Des commerçants à l’unisson
Directeur de l’agence Immopolis, Brice Moyse est le quatrième président de l’association des commerçants Lepic-Abbesses (ACLA). Créée à la fin des années 70 par l’ancien charcutier de la rue Lepic, Michel Langlois, qui a fait scission et créé une autre association - laquelle finance notamment son journal, Montmartre à la Une – l’ACLA compte aujourd’hui quelque 180 membres, exclusivement des commerçants du quartier Lepic-Abbesses.
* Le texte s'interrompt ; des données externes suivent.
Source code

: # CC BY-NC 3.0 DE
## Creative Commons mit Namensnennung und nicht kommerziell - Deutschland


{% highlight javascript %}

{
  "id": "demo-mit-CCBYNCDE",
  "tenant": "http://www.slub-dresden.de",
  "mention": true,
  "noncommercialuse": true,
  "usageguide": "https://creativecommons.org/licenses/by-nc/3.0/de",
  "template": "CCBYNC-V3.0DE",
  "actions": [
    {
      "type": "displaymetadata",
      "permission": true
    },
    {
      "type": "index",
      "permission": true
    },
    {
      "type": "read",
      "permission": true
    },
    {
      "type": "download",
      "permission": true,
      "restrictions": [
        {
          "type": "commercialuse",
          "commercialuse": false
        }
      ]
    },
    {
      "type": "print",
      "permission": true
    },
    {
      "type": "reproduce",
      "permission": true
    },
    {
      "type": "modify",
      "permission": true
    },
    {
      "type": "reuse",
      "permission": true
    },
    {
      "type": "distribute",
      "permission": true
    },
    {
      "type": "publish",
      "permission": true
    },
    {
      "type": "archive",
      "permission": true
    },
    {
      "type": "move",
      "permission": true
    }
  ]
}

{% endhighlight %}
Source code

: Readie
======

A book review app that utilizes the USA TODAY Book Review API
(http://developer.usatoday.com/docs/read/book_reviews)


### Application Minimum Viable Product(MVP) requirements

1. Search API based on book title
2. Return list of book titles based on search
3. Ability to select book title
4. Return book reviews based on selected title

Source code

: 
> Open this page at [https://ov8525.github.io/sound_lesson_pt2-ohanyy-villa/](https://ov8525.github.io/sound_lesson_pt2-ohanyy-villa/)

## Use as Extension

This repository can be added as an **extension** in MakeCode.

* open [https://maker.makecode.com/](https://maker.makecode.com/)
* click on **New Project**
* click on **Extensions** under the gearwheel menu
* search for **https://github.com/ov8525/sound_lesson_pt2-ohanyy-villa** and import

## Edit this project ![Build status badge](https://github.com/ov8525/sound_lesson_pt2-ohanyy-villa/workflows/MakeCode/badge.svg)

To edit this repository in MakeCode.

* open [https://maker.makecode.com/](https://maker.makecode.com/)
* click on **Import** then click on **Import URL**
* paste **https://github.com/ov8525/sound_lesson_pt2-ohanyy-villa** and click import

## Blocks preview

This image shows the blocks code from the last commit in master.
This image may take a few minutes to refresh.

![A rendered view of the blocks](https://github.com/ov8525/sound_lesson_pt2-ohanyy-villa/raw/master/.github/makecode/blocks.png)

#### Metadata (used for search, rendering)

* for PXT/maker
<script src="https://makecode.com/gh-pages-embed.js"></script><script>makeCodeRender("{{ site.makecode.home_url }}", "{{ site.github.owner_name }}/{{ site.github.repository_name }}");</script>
L’une de ses grandes « victoires » récentes a été l’ouverture du dimanche dans tout ce quartier, un combat qui a duré cinq ans et qui a « fait venir le ministre du Tourisme de l’époque ! ». Cette ouverture dominicale a été rendue possible, selon Brice Moyse, par la transformation des Abbesses en « quartier vert », à l’initiative de Sylvain Garel, (ancien élu écologiste du 18e) dans le cadre de l’opération Paris respire. « La végétalisation et l’élargissement des trottoirs ont permis l’installation de terrasses de cafés et restaurants, se félicite le président de l’ACLA, qui nous a reçues dans ses bureaux d’Immopolis. Ça a aussitôt amené de nouvelles enseignes, qui ont attiré un grand nombre de touristes ». À l’inverse, les prix du foncier ont explosé et les petits commerces de proximité ont progressivement disparu, même si selon Brice Moyse, « le petit commerce s’étiolait, et que Montmartre : c’est la vie, la fête, les lumières ! ».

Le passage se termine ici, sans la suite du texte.